Merhabalar,



Eğitimden sonra küçük ve gittikçe
sıkıcı olmaya başlayan kasabama geri döndüm. Bir süre vakit Varşova’daki
günleri özleyerek geçti. Okulda bir hareketlilik yine yoktu. Vaktimin çoğu çocuklarla
yapılan etkinliklerde geçiyordu. Ayrıca Lehçe dersleri almaya başladık.
Derslerin verimli geçtiğini söyleyemem, çünkü dersin öğretmeni İngilizce
bilmiyor ve Lehçeyi Lehçe öğretmeye çalışıyor. Lehçe zaten çok zor bir dil,
ağır ve detaylı gramer kuralları var, bizim alışık olmadığımız seslere sahip
bir dil ve bir Slav dili olan Lehçe’yi Latin alfabesine uyarlamışlar ki bu
durumu iyice karmaşık hale getirmiş. Dolayısıyla
çok yavaş ilerliyoruz ama ilerliyoruz.
Günler geçip giderken mevsimler
değişirken burada havalar sürekli kapalı. Güneşin hakkını vererek göründüğü bir
güne denk gelemedim hala. İki günde bir yağmur yağıyor. Ama baharın ve yazın
güzel geçeceğine dair ümidimi hala yitirmiş değilim.

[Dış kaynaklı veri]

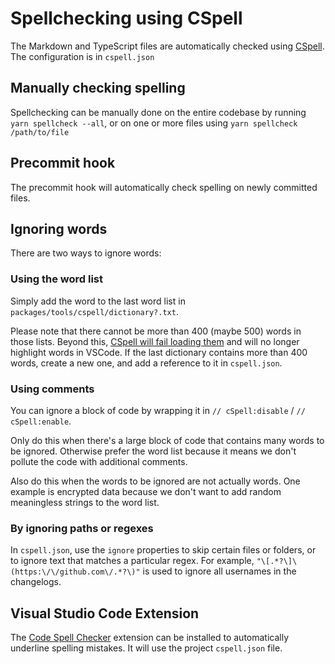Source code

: # Spellchecking using CSpell

The Markdown and TypeScript files are automatically checked using [CSpell](https://cspell.org/). The configuration is in `cspell.json`

## Manually checking spelling

Spellchecking can be manually done on the entire codebase by running `yarn spellcheck --all`, or on one or more files using `yarn spellcheck /path/to/file`

## Precommit hook

The precommit hook will automatically check spelling on newly committed files.

## Ignoring words

There are two ways to ignore words:

### Using the word list

Simply add the word to the last word list in `packages/tools/cspell/dictionary?.txt`.

Please note that there cannot be more than 400 (maybe 500) words in those lists. Beyond this, [CSpell will fail loading them](https://github.com/streetsidesoftware/cspell/issues/5222) and will no longer highlight words in VSCode. If the last dictionary contains more than 400 words, create a new one, and add a reference to it in `cspell.json`.

### Using comments

You can ignore a block of code by wrapping it in `// cSpell:disable` / `// cSpell:enable`.

Only do this when there's a large block of code that contains many words to be ignored. Otherwise prefer the word list because it means we don't pollute the code with additional comments.

Also do this when the words to be ignored are not actually words. One example is encrypted data because we don't want to add random meaningless strings to the word list.

### By ignoring paths or regexes

In `cspell.json`, use the `ignore` properties to skip certain files or folders, or to ignore text that matches a particular regex. For example, `"\[.*?\]\(https:\/\/github.com\/.*?\)"` is used to ignore all usernames in the changelogs.

## Visual Studio Code Extension

The [Code Spell Checker](https://marketplace.visualstudio.com/items?itemName=streetsidesoftware.code-spell-checker) extension can be installed to automatically underline spelling mistakes. It will use the project `cspell.json` file.
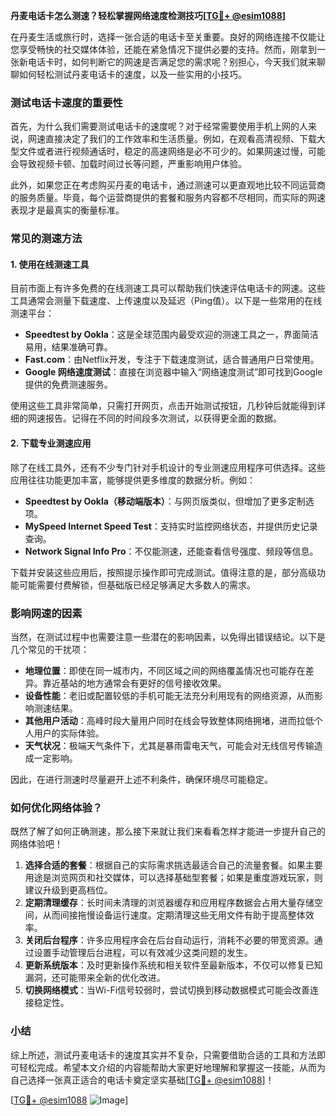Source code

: **丹麦电话卡怎么测速？轻松掌握网络速度检测技巧[[TG💪+ @esim1088](https://t.me/s/esim1088)]**

在丹麦生活或旅行时，选择一张合适的电话卡至关重要。良好的网络连接不仅能让您享受畅快的社交媒体体验，还能在紧急情况下提供必要的支持。然而，刚拿到一张新电话卡时，如何判断它的网速是否满足您的需求呢？别担心，今天我们就来聊聊如何轻松测试丹麦电话卡的速度，以及一些实用的小技巧。

### 测试电话卡速度的重要性

首先，为什么我们需要测试电话卡的速度呢？对于经常需要使用手机上网的人来说，网速直接决定了我们的工作效率和生活质量。例如，在观看高清视频、下载大型文件或者进行视频通话时，稳定的高速网络是必不可少的。如果网速过慢，可能会导致视频卡顿、加载时间过长等问题，严重影响用户体验。

此外，如果您正在考虑购买丹麦的电话卡，通过测速可以更直观地比较不同运营商的服务质量。毕竟，每个运营商提供的套餐和服务内容都不尽相同，而实际的网速表现才是最真实的衡量标准。

### 常见的测速方法

#### 1. 使用在线测速工具

目前市面上有许多免费的在线测速工具可以帮助我们快速评估电话卡的网速。这些工具通常会测量下载速度、上传速度以及延迟（Ping值）。以下是一些常用的在线测速平台：

- **Speedtest by Ookla**：这是全球范围内最受欢迎的测速工具之一，界面简洁易用，结果准确可靠。
- **Fast.com**：由Netflix开发，专注于下载速度测试，适合普通用户日常使用。
- **Google 网络速度测试**：直接在浏览器中输入“网络速度测试”即可找到Google提供的免费测速服务。

使用这些工具非常简单，只需打开网页，点击开始测试按钮，几秒钟后就能得到详细的网速报告。记得在不同的时间段多次测试，以获得更全面的数据。

#### 2. 下载专业测速应用

除了在线工具外，还有不少专门针对手机设计的专业测速应用程序可供选择。这些应用往往功能更加丰富，能够提供更多维度的数据分析。例如：

- **Speedtest by Ookla（移动端版本）**：与网页版类似，但增加了更多定制选项。
- **MySpeed Internet Speed Test**：支持实时监控网络状态，并提供历史记录查询。
- **Network Signal Info Pro**：不仅能测速，还能查看信号强度、频段等信息。

下载并安装这些应用后，按照提示操作即可完成测试。值得注意的是，部分高级功能可能需要付费解锁，但基础版已经足够满足大多数人的需求。

### 影响网速的因素

当然，在测试过程中也需要注意一些潜在的影响因素，以免得出错误结论。以下是几个常见的干扰项：

- **地理位置**：即使在同一城市内，不同区域之间的网络覆盖情况也可能存在差异。靠近基站的地方通常会有更好的信号接收效果。
- **设备性能**：老旧或配置较低的手机可能无法充分利用现有的网络资源，从而影响测速结果。
- **其他用户活动**：高峰时段大量用户同时在线会导致整体网络拥堵，进而拉低个人用户的实际体验。
- **天气状况**：极端天气条件下，尤其是暴雨雷电天气，可能会对无线信号传输造成一定影响。

因此，在进行测速时尽量避开上述不利条件，确保环境尽可能稳定。

### 如何优化网络体验？

既然了解了如何正确测速，那么接下来就让我们来看看怎样才能进一步提升自己的网络体验吧！

1. **选择合适的套餐**：根据自己的实际需求挑选最适合自己的流量套餐。如果主要用途是浏览网页和社交媒体，可以选择基础型套餐；如果是重度游戏玩家，则建议升级到更高档位。
2. **定期清理缓存**：长时间未清理的浏览器缓存和应用程序数据会占用大量存储空间，从而间接拖慢设备运行速度。定期清理这些无用文件有助于提高整体效率。
3. **关闭后台程序**：许多应用程序会在后台自动运行，消耗不必要的带宽资源。通过设置手动管理后台进程，可以有效减少这类问题的发生。
4. **更新系统版本**：及时更新操作系统和相关软件至最新版本，不仅可以修复已知漏洞，还可能带来全新的优化改进。
5. **切换网络模式**：当Wi-Fi信号较弱时，尝试切换到移动数据模式可能会改善连接稳定性。

### 小结

综上所述，测试丹麦电话卡的速度其实并不复杂，只需要借助合适的工具和方法即可轻松完成。希望本文介绍的内容能帮助大家更好地理解和掌握这一技能，从而为自己选择一张真正适合的电话卡奠定坚实基础[[TG💪+ @esim1088](https://t.me/s/esim1088)]！

[[TG💪+ @esim1088](https://t.me/s/esim1088) ![Image](https://i.postimg.cc/4NQfJmqS/Snipaste-2025-05-13-00-14-12.png)]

Proje böyle devam ederken ve ben
baharın gelişiyle Avrupa’nın diğer ülkelerine gezi planlarımı yapmaya yeni
başlamışken hevesim kursağımda kaldı. Hepinizin bildiği gibi coronavirus
vakaları Avrupa’yı dört bir yandan sardı ve seyahat etmek imkansız hale geldi.
Her yerde okullar tatil edildi; konserler toplantılar, festivaller iptal
edilmeye başlandı. Bunlar bir yana virüs ile ilgili endişeler insanları eve
hapsetmeye neden olmuş durumda. Herkes yiyecek stoku yapmaya çalışıyor ve
insanlar bir şekilde salgına karşı savaş açmış gibi bir telaş içerisinde. Kısa
vadede durumlar iyiye gitmeyecek gibi ve projemi bitirmeme 6 ay kalmışken bir
anda ortaya çıkan bu salgın Avrupa ile ilgili hayallerimin çoğunu buruşturup
çöpe attı bile. Ne diyeceğimi bilemiyorum. Tabi ki dünyanın sonu değil ama
insan bir noktadan sonra durumu şanssızlıkla açıklayamıyor. Fakat ümitliyim,
bilim bunun üstesinden gelecektir. Zaten başka çaremiz de yok. Yazımı
sonlandırırken hepimizin salgına yönelik daha dikkatli hareket etmesi
gerektiğini hatırlatmak isterim, hoşçakalın.